EXERCISE PROMPT:
Which lines of the records contain the word "focar"? Show each of them.

__________________________________________________

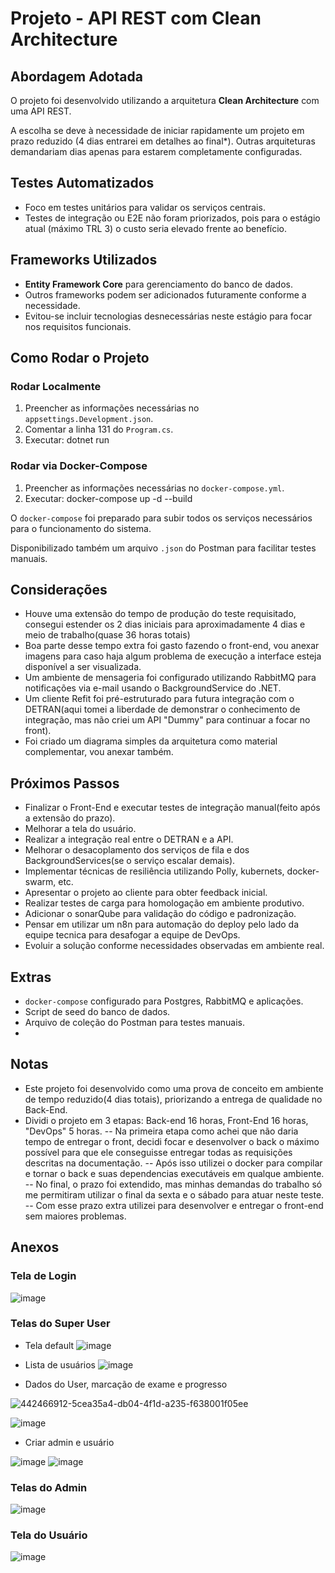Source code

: # Projeto - API REST com Clean Architecture

## Abordagem Adotada

O projeto foi desenvolvido utilizando a arquitetura **Clean Architecture** com uma API REST.

A escolha se deve à necessidade de iniciar rapidamente um projeto em prazo reduzido (4 dias entrarei em detalhes ao final*). Outras arquiteturas demandariam dias apenas para estarem completamente configuradas.

## Testes Automatizados

- Foco em testes unitários para validar os serviços centrais.
- Testes de integração ou E2E não foram priorizados, pois para o estágio atual (máximo TRL 3) o custo seria elevado frente ao benefício.

## Frameworks Utilizados

- **Entity Framework Core** para gerenciamento do banco de dados.
- Outros frameworks podem ser adicionados futuramente conforme a necessidade.
- Evitou-se incluir tecnologias desnecessárias neste estágio para focar nos requisitos funcionais.

## Como Rodar o Projeto

### Rodar Localmente

1. Preencher as informações necessárias no `appsettings.Development.json`.
2. Comentar a linha 131 do `Program.cs`.
3. Executar: dotnet run

### Rodar via Docker-Compose

1. Preencher as informações necessárias no `docker-compose.yml`.
2. Executar: docker-compose up -d --build
   
O `docker-compose` foi preparado para subir todos os serviços necessários para o funcionamento do sistema.

Disponibilizado também um arquivo `.json` do Postman para facilitar testes manuais.

## Considerações

- Houve uma extensão do tempo de produção do teste requisitado, consegui estender os 2 dias iniciais para aproximadamente 4 dias e meio de trabalho(quase 36 horas totais)
- Boa parte desse tempo extra foi gasto fazendo o front-end, vou anexar imagens para caso haja algum problema de execução a interface esteja disponível a ser visualizada.
- Um ambiente de mensageria foi configurado utilizando RabbitMQ para notificações via e-mail usando o BackgroundService do .NET.
- Um cliente Refit foi pré-estruturado para futura integração com o DETRAN(aqui tomei a liberdade de demonstrar o conhecimento de integração, mas não criei um API "Dummy" para continuar a focar no front).
- Foi criado um diagrama simples da arquitetura como material complementar, vou anexar também.

## Próximos Passos

- Finalizar o Front-End e executar testes de integração manual(feito após a extensão do prazo).
- Melhorar a tela do usuário.
- Realizar a integração real entre o DETRAN e a API.
- Melhorar o desacoplamento dos serviços de fila e dos BackgroundServices(se o serviço escalar demais).
- Implementar técnicas de resiliência utilizando Polly, kubernets, docker-swarm, etc.
- Apresentar o projeto ao cliente para obter feedback inicial.
- Realizar testes de carga para homologação em ambiente produtivo.
- Adicionar o sonarQube para validação do código e padronização.
- Pensar em utilizar um n8n para automação do deploy pelo lado da equipe tecnica para desafogar a equipe de DevOps.
- Evoluir a solução conforme necessidades observadas em ambiente real. 

## Extras

- `docker-compose` configurado para Postgres, RabbitMQ e aplicações.
- Script de seed do banco de dados.
- Arquivo de coleção do Postman para testes manuais.
- 

## Notas

- Este projeto foi desenvolvido como uma prova de conceito em ambiente de tempo reduzido(4 dias totais), priorizando a entrega de qualidade no Back-End.
- Dividi o projeto em 3 etapas: Back-end 16 horas, Front-End 16 horas, "DevOps" 5 horas.
-- Na primeira etapa como achei que não daria tempo de entregar o front, decidi focar e desenvolver o back o máximo possível para que ele conseguisse entregar todas as requisições descritas na documentação.
-- Após isso utilizei o docker para compilar e tornar o back e suas dependencias executáveis em qualque ambiente.
-- No final, o prazo foi extendido, mas minhas demandas do trabalho só me permitiram utilizar o final da sexta e o sábado para atuar neste teste.
-- Com esse prazo extra utilizei para desenvolver e entregar o front-end sem maiores problemas.
  
## Anexos

### Tela de Login
![image](https://github.com/user-attachments/assets/91513eb3-fbef-4a08-8490-339bb2b36c72)

### Telas do Super User
- Tela default
![image](https://github.com/user-attachments/assets/b7e4bc7a-ca44-4642-958d-4d661112bd91)

- Lista de usuários
![image](https://github.com/user-attachments/assets/8cebc6f2-4998-4641-a3d7-10e2d7223561)

- Dados do User, marcação de exame e progresso

![442466912-5cea35a4-db04-4f1d-a235-f638001f05ee](https://github.com/user-attachments/assets/a57983b0-4d40-4bd7-804a-d808da3f1e27)

![image](https://github.com/user-attachments/assets/7f61a274-05e4-4f55-a214-422d4ec70a32)

- Criar admin e usuário

![image](https://github.com/user-attachments/assets/1f9811d9-46e7-451d-8fe6-b620e466ccf6) ![image](https://github.com/user-attachments/assets/6a6d2cf1-6e6a-4fbf-84bc-184062775f47)

### Telas do Admin
![image](https://github.com/user-attachments/assets/903af9c1-6721-4638-bcb8-09406e1728e2)

### Tela do Usuário
![image](https://github.com/user-attachments/assets/b8e037e4-0342-44d3-aa9a-5ec1320f562b)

__________________________________________________

RESPONSE BELOW:
- Evitou-se incluir tecnologias desnecessárias neste estágio para focar nos requisitos funcionais.
- Um cliente Refit foi pré-estruturado para futura integração com o DETRAN(aqui tomei a liberdade de demonstrar o conhecimento de integração, mas não criei um API "Dummy" para continuar a focar no front).
-- Na primeira etapa como achei que não daria tempo de entregar o front, decidi focar e desenvolver o back o máximo possível para que ele conseguisse entregar todas as requisições descritas na documentação.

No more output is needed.